Collection entries:

◆ ◆ ◆ ◆

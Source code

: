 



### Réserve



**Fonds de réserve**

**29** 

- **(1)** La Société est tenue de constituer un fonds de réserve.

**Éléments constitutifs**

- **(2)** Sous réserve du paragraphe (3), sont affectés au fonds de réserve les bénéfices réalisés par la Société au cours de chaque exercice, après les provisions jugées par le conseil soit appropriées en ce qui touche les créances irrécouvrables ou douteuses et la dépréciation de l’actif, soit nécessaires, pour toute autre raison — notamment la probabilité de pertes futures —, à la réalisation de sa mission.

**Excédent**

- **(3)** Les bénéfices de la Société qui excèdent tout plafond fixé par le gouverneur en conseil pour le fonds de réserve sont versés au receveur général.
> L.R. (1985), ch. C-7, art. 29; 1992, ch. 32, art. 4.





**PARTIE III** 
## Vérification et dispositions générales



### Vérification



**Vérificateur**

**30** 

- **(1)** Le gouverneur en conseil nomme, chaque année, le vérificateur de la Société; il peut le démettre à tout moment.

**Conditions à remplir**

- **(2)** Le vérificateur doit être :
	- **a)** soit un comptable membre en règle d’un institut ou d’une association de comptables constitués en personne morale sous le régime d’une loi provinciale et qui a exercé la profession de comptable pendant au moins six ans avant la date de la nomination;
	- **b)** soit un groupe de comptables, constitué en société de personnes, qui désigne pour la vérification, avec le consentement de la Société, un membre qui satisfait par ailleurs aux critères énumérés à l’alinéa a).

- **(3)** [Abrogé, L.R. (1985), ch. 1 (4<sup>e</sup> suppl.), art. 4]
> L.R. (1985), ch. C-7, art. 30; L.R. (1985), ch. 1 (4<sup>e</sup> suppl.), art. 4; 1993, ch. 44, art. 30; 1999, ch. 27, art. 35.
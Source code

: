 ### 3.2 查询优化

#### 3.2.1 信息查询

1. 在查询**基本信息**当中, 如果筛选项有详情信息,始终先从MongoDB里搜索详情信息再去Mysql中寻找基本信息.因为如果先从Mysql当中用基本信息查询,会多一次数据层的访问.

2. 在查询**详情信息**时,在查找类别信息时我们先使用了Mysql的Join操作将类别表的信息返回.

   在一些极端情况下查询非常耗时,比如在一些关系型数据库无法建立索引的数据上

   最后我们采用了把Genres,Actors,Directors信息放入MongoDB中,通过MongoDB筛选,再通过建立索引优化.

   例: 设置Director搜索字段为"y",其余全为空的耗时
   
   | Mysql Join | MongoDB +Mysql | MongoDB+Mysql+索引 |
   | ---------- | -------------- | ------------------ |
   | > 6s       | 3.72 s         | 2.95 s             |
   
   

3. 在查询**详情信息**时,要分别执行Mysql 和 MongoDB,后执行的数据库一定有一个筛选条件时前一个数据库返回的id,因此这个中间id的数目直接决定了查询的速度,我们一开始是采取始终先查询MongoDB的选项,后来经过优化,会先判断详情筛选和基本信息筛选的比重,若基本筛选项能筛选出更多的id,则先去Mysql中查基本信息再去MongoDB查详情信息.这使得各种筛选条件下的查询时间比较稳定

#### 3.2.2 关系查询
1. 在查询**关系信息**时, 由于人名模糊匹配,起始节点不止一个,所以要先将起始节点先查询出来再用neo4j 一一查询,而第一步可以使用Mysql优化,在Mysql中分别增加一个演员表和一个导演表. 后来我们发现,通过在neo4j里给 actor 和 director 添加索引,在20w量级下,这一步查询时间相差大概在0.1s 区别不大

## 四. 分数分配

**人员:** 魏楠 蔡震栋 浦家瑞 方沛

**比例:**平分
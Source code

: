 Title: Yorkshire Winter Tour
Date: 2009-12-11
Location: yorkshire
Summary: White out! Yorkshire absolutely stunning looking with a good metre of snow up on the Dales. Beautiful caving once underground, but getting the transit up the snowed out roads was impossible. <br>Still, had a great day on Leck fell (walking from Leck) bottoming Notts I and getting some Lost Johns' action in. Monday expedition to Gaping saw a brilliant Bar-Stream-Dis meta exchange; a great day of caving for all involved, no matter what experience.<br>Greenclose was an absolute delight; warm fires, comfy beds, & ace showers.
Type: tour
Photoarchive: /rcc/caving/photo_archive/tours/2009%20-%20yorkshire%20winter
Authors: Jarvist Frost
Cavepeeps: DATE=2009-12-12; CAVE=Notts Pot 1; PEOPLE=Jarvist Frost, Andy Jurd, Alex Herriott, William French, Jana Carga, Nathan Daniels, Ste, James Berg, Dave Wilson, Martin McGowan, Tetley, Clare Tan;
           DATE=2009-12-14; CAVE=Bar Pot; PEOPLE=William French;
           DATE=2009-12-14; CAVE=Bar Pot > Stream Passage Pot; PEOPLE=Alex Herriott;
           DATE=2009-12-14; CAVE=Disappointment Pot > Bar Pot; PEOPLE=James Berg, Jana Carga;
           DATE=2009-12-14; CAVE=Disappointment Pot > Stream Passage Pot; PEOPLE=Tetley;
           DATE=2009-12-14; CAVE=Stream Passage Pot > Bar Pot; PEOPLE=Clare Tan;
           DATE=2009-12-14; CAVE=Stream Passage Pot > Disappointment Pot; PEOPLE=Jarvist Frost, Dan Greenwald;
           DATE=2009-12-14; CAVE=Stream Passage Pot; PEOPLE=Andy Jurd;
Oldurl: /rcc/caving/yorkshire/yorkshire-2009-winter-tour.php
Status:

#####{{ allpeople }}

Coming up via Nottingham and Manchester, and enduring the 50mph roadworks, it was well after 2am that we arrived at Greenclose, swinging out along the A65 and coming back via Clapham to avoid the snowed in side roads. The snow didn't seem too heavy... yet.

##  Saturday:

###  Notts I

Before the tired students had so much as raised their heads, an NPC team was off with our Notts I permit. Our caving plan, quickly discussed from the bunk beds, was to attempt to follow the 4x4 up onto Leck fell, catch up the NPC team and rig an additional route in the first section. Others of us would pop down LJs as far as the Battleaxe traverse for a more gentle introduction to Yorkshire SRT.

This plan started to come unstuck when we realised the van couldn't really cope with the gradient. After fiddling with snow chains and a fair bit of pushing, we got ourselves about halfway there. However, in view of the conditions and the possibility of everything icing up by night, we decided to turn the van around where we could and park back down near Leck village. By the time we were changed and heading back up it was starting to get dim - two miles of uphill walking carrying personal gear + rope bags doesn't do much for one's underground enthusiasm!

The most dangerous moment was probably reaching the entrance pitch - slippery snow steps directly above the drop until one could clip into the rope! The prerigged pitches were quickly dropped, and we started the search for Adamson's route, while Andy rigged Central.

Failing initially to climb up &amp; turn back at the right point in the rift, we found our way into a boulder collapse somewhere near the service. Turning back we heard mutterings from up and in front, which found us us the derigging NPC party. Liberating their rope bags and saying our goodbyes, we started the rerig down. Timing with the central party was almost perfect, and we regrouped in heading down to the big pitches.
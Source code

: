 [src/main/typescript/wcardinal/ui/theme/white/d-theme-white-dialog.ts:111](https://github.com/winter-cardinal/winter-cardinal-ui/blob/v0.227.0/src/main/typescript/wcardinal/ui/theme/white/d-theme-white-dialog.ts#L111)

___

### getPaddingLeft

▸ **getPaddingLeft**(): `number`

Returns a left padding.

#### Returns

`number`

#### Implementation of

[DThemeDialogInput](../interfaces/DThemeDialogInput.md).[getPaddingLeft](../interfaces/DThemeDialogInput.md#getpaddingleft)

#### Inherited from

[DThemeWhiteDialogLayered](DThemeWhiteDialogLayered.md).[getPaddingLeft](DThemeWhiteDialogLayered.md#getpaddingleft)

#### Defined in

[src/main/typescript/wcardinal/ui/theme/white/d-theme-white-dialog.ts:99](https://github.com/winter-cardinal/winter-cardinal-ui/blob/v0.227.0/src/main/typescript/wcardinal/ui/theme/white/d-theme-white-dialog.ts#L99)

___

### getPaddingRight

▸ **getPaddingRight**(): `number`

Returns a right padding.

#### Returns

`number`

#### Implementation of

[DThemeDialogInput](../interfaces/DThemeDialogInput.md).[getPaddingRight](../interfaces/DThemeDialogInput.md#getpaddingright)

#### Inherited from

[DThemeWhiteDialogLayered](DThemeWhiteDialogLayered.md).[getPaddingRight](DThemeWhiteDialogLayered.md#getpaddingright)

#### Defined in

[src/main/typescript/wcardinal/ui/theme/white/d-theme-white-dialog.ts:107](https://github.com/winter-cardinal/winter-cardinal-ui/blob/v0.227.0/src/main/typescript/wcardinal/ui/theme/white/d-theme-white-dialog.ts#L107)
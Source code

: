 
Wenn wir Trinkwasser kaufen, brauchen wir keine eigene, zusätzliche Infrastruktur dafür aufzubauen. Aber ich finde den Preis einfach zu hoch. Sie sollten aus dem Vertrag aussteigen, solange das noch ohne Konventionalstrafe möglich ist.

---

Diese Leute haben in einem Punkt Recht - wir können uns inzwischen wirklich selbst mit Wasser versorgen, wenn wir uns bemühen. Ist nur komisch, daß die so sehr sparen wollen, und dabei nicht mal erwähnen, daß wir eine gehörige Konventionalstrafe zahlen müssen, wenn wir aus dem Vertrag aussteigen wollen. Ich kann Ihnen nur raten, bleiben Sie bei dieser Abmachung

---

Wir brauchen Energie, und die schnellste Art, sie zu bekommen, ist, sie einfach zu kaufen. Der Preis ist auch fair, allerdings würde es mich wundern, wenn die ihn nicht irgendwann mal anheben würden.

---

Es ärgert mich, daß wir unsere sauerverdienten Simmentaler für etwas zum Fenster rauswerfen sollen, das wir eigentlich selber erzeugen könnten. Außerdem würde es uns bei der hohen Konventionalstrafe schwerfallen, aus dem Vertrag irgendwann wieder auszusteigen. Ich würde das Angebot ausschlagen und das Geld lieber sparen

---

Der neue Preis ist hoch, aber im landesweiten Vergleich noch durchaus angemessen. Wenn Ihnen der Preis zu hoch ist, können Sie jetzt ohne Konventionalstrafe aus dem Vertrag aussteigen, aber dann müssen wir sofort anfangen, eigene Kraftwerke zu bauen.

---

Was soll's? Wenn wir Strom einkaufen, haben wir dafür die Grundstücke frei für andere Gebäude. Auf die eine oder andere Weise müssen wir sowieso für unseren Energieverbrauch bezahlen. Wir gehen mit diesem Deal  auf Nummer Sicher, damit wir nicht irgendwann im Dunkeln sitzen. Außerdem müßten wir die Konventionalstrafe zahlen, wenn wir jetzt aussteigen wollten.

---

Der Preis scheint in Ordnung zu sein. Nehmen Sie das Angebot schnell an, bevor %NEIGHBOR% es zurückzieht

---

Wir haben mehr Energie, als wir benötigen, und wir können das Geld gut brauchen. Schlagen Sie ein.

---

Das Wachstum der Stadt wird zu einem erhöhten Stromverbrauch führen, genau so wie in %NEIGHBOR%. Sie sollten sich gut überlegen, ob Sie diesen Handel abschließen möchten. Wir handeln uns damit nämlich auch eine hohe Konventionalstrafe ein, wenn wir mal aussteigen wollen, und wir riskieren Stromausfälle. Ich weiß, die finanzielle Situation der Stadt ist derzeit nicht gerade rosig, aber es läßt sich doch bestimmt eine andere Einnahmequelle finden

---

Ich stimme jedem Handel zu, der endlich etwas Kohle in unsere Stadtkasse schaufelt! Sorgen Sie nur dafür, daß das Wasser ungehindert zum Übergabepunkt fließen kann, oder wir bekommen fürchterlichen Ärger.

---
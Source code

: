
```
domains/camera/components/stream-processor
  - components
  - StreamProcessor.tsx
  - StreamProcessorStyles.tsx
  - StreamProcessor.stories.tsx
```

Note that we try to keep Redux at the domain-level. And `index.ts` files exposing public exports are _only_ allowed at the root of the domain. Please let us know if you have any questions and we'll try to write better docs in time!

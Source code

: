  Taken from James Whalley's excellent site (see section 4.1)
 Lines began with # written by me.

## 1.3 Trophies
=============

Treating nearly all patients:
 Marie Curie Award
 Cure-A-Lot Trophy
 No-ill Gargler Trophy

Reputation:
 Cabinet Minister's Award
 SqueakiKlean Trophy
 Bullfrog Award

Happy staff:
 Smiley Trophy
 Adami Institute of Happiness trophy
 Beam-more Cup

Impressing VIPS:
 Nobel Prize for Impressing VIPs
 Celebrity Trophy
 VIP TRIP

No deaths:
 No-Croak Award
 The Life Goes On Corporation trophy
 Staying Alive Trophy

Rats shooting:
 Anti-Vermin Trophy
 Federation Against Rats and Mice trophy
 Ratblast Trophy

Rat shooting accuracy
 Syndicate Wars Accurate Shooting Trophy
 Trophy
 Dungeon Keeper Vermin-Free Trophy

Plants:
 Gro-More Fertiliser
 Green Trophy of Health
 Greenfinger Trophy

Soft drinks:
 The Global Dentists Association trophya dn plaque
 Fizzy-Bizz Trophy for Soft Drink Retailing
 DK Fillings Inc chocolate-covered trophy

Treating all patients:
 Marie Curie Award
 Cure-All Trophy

◆ ◆ ◆ ◆

How to complete this task | Retype exactly the lines above, from the one with "Note that we" through the one with "Adami Institute of Happiness trophy", inclusive.

Answer to the problem |
Note that we try to keep Redux at the domain-level. And `index.ts` files exposing public exports are _only_ allowed at the root of the domain. Please let us know if you have any questions and we'll try to write better docs in time!

Source code

:  Taken from James Whalley's excellent site (see section 4.1)
 Lines began with # written by me.

## 1.3 Trophies
=============

Treating nearly all patients:
 Marie Curie Award
 Cure-A-Lot Trophy
 No-ill Gargler Trophy

Reputation:
 Cabinet Minister's Award
 SqueakiKlean Trophy
 Bullfrog Award

Happy staff:
 Smiley Trophy
 Adami Institute of Happiness trophy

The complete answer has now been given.